Nurse practitioners get immense motivation for EBP execution in their workplaces because of many factors. These professionals are motivated by the positive impact of the high-quality care on patients, who report improved health once EBP is applied. Another motivational factor for the use of EBP in the care facilities by nurses is the increased acquisition of continuous education among members of the nursing profession. Continuing education is the standard of professional nursing practice that enhances the competence of the care providers in addition to improving the health of the public through lifelong learning (Nalle, Wyatt, & Myers, 2010). Continuing education for nurses helps acquire the best evidence knowledge to inform their practice. This kind of education eliminates gaps between the formal preparation and practices, improves clinical skills, and promotes knowledge and skill development for the necessary competence of the nursing profession. Nalle, Wyatt, and Myers (2010) assert that higher education level improves nursing practice. This shows that achieving higher levels of education further motivates nurses to use the best evidence practice.

Institutions of care provision and their managers increase the motivation of nurses by implementing EBP in their work locations. For example, institutions that improve access to evidence-based information such as research findings in the workplace and allocate more time for the professionals to read and apply EBP report the increase in motivation (Wilkinson, Hough, & Hinchliffe, 2016). Furthermore, the provision of training in the use of information sources, acquisition of knowledge on research methods, and organizational and individually targeted readings and research review sessions motivate nurses to integrate the best evidence into practice. Other motivational factors comprise the increased access to both the local and international scientific materials through the use of the libraries and digital resources (Wilkinson, Hough, & Hinchliffe, 2016). Increased access to best evidence through library resources enables nurses to acquire the most recent information in the field that can impact their practice and improve patient care. Therefore, care facilities and learning institutions where nurses receive continuous education should increase access to information that can enhance the execution of EBP among these nurse practitioners.

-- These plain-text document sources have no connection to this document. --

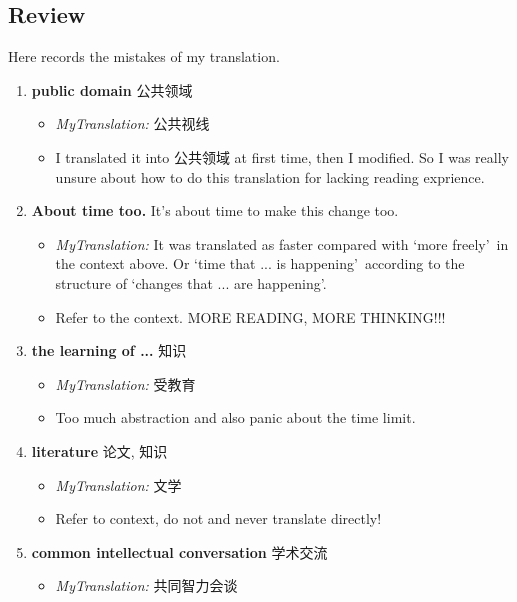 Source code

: \documentclass[a4paper, 12pt, UTF8]{article}
\begin{document}
\subsection{Review}
Here records the mistakes of my translation.
\begin{enumerate}[\hspace{0.5cm} 1.]
    \item {\bfseries public domain} 公共领域
          \begin{itemize}
              \item \emph{MyTranslation:} 公共视线
              \item I translated it into 公共领域 at first time, then I modified. So I was really unsure about how to do this translation for lacking reading exprience. 
          \end{itemize}
    \item {\bfseries About time too.} It's about time to make this change too.
          \begin{itemize}
              \item \emph{MyTranslation:} It was translated as faster compared with \lq more freely\rq\ in the context above. Or \lq time that ... is happening\rq\ according to the structure of \lq changes that ... are happening\rq.
              \item Refer to the context. MORE READING, MORE THINKING!!! 
          \end{itemize}
    \item {\bfseries the learning of ...} 知识
          \begin{itemize}
              \item \emph{MyTranslation:} 受教育
              \item Too much abstraction and also panic about the time limit.
          \end{itemize}
    \item {\bfseries literature} 论文, 知识
          \begin{itemize}
              \item \emph{MyTranslation:} 文学
              \item Refer to context, do not and never translate directly!
          \end{itemize}
    \item {\bfseries common intellectual conversation} 学术交流
          \begin{itemize}
              \item \emph{MyTranslation:} 共同智力会谈 

\end{itemize}
\end{enumerate}
\end{document}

Barriers to EBP among Nurses

Despite both nurses and their institutions of care understand and acknowledg the importance of EBP, these professionals face many obstacles that hinder its implementation. One of the main barriers is the inability to access the most recent scientific information published in research journals that obstructs nurses and other care providers to provide high-quality care based on the most recent best evidence. The reason is that there is a significant delay before the scientific information is published, something that occurs because of the long time used in filtering, writing, commissioning, and publishing journals (Solomon, 2010). Nurses and other professionals encounter barriers in implementing best evidence in practice because of resistance from their colleagues. According to Longton (2014), the concept of scientific medicine met resistance from physicians. Such a thing is a barrier because nurses cannot succeed without a team that shares the same objectives and means of delivering high-quality care.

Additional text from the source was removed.